Start at the first line of the material below and retype each line through the one containing "To effectively integrate", exactly.

=== Begin Enclosure ===

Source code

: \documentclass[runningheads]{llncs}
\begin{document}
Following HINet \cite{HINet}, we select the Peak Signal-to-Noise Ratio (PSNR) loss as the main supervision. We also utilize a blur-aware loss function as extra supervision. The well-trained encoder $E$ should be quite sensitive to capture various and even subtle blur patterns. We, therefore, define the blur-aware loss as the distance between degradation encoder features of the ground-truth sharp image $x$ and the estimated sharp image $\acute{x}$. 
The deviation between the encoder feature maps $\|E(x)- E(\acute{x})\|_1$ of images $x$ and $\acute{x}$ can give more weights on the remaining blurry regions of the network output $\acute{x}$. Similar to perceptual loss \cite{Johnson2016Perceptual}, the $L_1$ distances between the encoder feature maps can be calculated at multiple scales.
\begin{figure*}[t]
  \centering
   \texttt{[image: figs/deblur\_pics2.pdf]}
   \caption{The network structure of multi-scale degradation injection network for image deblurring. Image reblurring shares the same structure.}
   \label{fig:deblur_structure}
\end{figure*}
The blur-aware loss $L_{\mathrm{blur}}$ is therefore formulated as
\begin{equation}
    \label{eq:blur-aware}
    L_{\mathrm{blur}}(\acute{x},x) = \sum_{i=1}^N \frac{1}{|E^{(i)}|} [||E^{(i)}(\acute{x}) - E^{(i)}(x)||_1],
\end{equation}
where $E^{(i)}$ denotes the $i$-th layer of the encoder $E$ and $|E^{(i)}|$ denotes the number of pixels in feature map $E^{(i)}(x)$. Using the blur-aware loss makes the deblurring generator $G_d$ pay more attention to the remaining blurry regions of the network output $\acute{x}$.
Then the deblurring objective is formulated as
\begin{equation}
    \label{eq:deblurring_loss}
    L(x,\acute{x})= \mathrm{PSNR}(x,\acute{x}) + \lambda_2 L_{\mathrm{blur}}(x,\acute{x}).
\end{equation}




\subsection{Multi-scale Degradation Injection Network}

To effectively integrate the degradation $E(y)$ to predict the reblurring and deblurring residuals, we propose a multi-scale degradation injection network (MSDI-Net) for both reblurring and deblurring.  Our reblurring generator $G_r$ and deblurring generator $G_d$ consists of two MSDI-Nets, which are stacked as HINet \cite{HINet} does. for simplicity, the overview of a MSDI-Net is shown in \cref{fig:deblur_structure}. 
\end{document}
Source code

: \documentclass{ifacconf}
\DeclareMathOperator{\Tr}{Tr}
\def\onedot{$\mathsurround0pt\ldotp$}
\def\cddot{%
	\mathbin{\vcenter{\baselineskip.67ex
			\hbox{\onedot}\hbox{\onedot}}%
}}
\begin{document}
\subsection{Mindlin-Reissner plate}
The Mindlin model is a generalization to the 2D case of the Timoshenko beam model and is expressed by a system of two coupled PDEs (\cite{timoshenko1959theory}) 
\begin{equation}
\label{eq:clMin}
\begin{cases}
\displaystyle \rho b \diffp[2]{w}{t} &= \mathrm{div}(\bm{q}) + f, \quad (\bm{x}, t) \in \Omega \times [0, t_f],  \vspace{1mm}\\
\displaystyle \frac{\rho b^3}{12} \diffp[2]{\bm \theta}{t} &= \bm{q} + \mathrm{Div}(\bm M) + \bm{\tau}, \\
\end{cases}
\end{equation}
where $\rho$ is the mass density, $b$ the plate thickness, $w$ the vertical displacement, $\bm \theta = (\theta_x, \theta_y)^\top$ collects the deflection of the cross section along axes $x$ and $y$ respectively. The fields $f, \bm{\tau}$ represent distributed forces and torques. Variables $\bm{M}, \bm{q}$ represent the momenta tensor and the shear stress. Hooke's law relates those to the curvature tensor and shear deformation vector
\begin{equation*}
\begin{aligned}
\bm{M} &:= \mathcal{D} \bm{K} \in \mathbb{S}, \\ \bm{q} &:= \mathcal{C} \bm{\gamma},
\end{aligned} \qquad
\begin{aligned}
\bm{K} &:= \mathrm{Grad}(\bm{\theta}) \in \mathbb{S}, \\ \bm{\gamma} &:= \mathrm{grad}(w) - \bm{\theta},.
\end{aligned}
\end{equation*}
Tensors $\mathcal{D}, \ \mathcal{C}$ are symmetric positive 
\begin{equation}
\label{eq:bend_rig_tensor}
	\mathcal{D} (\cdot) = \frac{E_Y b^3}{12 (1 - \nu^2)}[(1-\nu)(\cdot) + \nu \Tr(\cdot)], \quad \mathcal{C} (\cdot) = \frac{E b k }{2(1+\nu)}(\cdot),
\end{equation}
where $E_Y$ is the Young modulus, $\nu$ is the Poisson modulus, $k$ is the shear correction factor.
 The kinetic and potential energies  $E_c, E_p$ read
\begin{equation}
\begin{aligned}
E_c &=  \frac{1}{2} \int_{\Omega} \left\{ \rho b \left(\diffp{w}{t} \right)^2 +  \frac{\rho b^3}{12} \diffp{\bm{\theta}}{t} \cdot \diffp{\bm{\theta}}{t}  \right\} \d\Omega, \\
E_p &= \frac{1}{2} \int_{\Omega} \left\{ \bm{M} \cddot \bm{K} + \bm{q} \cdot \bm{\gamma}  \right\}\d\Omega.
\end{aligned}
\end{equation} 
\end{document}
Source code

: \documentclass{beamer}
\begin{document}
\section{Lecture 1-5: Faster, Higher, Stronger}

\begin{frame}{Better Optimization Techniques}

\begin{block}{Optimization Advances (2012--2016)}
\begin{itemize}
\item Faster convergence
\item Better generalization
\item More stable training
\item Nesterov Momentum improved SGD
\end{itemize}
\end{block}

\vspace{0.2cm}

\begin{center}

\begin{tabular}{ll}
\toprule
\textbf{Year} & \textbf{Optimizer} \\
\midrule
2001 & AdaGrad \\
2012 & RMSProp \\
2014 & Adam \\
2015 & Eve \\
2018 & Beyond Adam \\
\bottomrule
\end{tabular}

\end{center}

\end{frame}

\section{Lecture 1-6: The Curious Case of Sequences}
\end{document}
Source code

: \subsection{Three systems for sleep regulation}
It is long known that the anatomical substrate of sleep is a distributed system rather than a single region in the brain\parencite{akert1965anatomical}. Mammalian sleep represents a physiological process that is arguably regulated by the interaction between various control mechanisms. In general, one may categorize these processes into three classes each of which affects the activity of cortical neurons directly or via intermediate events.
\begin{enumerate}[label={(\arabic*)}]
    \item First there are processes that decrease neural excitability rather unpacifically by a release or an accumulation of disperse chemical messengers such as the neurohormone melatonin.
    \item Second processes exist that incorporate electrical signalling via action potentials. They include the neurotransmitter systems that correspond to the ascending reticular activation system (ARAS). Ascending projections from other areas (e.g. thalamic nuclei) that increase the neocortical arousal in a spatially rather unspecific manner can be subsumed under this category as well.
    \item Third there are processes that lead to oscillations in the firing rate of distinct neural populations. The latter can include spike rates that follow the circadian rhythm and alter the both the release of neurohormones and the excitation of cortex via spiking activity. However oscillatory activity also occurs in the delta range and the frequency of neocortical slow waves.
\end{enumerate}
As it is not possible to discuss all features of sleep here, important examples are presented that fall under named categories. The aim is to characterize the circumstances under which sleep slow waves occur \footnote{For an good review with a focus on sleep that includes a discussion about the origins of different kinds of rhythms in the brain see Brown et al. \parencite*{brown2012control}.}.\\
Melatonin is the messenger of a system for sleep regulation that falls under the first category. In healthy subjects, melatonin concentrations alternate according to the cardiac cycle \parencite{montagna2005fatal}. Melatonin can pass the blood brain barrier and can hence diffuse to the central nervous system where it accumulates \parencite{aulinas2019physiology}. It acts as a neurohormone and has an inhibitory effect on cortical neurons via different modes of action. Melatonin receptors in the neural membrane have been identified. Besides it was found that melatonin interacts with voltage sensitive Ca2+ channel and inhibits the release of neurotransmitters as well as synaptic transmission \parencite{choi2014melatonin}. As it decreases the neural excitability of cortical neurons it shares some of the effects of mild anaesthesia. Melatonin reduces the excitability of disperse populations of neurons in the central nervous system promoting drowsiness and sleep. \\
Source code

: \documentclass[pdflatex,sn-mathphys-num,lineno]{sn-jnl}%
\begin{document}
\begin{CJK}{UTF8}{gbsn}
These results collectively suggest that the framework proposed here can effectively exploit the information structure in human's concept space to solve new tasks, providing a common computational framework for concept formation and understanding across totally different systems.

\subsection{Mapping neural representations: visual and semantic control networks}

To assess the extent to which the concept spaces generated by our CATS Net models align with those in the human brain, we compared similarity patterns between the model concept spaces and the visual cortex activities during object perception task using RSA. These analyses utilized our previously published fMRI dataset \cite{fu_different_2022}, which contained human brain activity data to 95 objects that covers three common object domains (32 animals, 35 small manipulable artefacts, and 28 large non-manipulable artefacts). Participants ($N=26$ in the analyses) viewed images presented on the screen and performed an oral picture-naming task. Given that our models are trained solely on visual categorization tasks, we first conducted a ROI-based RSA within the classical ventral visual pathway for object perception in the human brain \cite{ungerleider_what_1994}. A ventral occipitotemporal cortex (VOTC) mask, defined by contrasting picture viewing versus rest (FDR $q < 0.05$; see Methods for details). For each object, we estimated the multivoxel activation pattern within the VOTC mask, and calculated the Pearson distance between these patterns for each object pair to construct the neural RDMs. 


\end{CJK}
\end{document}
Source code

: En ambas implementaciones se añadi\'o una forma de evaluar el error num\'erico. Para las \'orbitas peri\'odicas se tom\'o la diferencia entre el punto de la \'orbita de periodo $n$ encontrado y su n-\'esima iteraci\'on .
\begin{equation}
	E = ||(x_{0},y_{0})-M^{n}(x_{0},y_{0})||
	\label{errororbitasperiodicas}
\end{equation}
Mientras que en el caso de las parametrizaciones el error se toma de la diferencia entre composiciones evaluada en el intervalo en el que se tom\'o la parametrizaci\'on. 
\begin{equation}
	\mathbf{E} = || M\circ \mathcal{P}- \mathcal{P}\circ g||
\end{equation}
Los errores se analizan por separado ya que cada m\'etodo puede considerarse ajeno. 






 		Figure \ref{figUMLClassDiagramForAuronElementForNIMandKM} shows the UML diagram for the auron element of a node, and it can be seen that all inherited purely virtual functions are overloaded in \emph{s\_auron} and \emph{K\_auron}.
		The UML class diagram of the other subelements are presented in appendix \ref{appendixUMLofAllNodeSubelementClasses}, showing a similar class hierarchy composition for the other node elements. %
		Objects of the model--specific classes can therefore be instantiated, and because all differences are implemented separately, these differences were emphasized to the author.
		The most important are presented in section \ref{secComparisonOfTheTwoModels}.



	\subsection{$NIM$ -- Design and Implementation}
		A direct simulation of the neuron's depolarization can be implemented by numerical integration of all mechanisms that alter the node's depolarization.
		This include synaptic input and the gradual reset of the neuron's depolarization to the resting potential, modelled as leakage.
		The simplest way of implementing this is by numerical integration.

=== End Enclosure ===

__Task solution__
Source code

: \documentclass[runningheads]{llncs}
\begin{document}
Following HINet \cite{HINet}, we select the Peak Signal-to-Noise Ratio (PSNR) loss as the main supervision. We also utilize a blur-aware loss function as extra supervision. The well-trained encoder $E$ should be quite sensitive to capture various and even subtle blur patterns. We, therefore, define the blur-aware loss as the distance between degradation encoder features of the ground-truth sharp image $x$ and the estimated sharp image $\acute{x}$. 
The deviation between the encoder feature maps $\|E(x)- E(\acute{x})\|_1$ of images $x$ and $\acute{x}$ can give more weights on the remaining blurry regions of the network output $\acute{x}$. Similar to perceptual loss \cite{Johnson2016Perceptual}, the $L_1$ distances between the encoder feature maps can be calculated at multiple scales.
\begin{figure*}[t]
  \centering
   \texttt{[image: figs/deblur\_pics2.pdf]}
   \caption{The network structure of multi-scale degradation injection network for image deblurring. Image reblurring shares the same structure.}
   \label{fig:deblur_structure}
\end{figure*}
The blur-aware loss $L_{\mathrm{blur}}$ is therefore formulated as
\begin{equation}
    \label{eq:blur-aware}
    L_{\mathrm{blur}}(\acute{x},x) = \sum_{i=1}^N \frac{1}{|E^{(i)}|} [||E^{(i)}(\acute{x}) - E^{(i)}(x)||_1],
\end{equation}
where $E^{(i)}$ denotes the $i$-th layer of the encoder $E$ and $|E^{(i)}|$ denotes the number of pixels in feature map $E^{(i)}(x)$. Using the blur-aware loss makes the deblurring generator $G_d$ pay more attention to the remaining blurry regions of the network output $\acute{x}$.
Then the deblurring objective is formulated as
\begin{equation}
    \label{eq:deblurring_loss}
    L(x,\acute{x})= \mathrm{PSNR}(x,\acute{x}) + \lambda_2 L_{\mathrm{blur}}(x,\acute{x}).
\end{equation}




\subsection{Multi-scale Degradation Injection Network}

To effectively integrate the degradation $E(y)$ to predict the reblurring and deblurring residuals, we propose a multi-scale degradation injection network (MSDI-Net) for both reblurring and deblurring.  Our reblurring generator $G_r$ and deblurring generator $G_d$ consists of two MSDI-Nets, which are stacked as HINet \cite{HINet} does. for simplicity, the overview of a MSDI-Net is shown in \cref{fig:deblur_structure}. 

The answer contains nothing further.